Escolher o caminho é preciso

Por Gilberto Gouma

A peça Vida que segue, de Erlon José Paschoal, apresenta-se como um retrato contundente e atualíssimo dos conflitos e das contradições que permeiam a vida em família na contemporaneidade. De forma habilidosa, o autor constrói um universo familiar de classe média em que nenhum laço afetivo consegue se desprender por completo das tensões sociais, políticas e econômicas em curso na sociedade. Ao mergulharmos neste texto, percebemos a engenhosidade de uma carpintaria teatral que amarra com destreza cada diálogo, cada cena, sustentada por um embate contínuo entre personagens que, aparentemente, poderiam estar em qualquer lar brasileiro.

A urdidura dramática aposta em diálogos fluidos, com expressões cotidianas críveis, que ao mesmo tempo nos prendem e convidam à reflexão. Através das onze cenas, cada fala revela uma faceta do nosso tempo: machismo, preconceito, homofobia, aporofobia, hipocrisia religiosa, consumismo e desrespeito, que fazem emergir uma crítica social potente e necessária. Embora muitas das discussões pareçam emergir de questões “corriqueiras” – como reclamações de gastos, divergências de opinião política ou disputas sobre sexo e afeto – logo se percebe que, no fundo, os personagens encenam um microcosmo da sociedade. É ali, naquele ambiente doméstico, que se configuram as estruturas de poder e de submissão, a exposição de carências afetivas, bem como as distorções e os valores materialistas tão presentes em nossa época.

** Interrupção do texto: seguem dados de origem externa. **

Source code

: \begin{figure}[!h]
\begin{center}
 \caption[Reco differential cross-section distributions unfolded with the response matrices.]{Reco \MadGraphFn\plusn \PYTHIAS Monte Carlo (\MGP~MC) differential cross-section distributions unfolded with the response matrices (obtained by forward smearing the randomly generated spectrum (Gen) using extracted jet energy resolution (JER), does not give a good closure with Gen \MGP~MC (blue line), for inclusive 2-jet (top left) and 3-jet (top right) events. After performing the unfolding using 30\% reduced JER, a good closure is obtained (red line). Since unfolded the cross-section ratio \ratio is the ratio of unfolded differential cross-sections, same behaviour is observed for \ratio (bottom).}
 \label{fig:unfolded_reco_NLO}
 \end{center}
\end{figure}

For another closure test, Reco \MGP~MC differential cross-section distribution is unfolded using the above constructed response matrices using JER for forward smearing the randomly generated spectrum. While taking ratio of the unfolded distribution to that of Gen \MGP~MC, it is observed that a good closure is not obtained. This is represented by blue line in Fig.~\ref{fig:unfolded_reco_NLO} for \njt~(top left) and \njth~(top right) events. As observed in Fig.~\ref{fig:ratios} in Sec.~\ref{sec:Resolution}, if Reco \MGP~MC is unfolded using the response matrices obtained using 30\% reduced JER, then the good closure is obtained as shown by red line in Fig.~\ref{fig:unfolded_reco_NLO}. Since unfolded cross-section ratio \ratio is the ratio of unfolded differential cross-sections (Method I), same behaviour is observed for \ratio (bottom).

O texto de Erlon José Paschoal prima por ser absolutamente coerente com a realidade: Ivo, o jornalista aposentado de ideias progressistas, esbarra a todo momento na estreiteza e na brutalidade de Fábio, o genro de extrema-direita que exala ódio aos pobres, preconceitos de gênero e um apego irrestrito ao dinheiro. Esse contraste, quase didático, entre a lucidez do protagonista e a postura retrógrada de seu antagonista, faz emergir a pergunta inevitável: como viver em harmonia quando se está em extremos ideológicos tão marcantes? A peça não oferece soluções fáceis, mas, ao trazer a desavença para dentro de casa, obriga o público-leitor a enxergar que esses conflitos, tão presentes nos noticiários, podem eclodir em nosso círculo mais íntimo.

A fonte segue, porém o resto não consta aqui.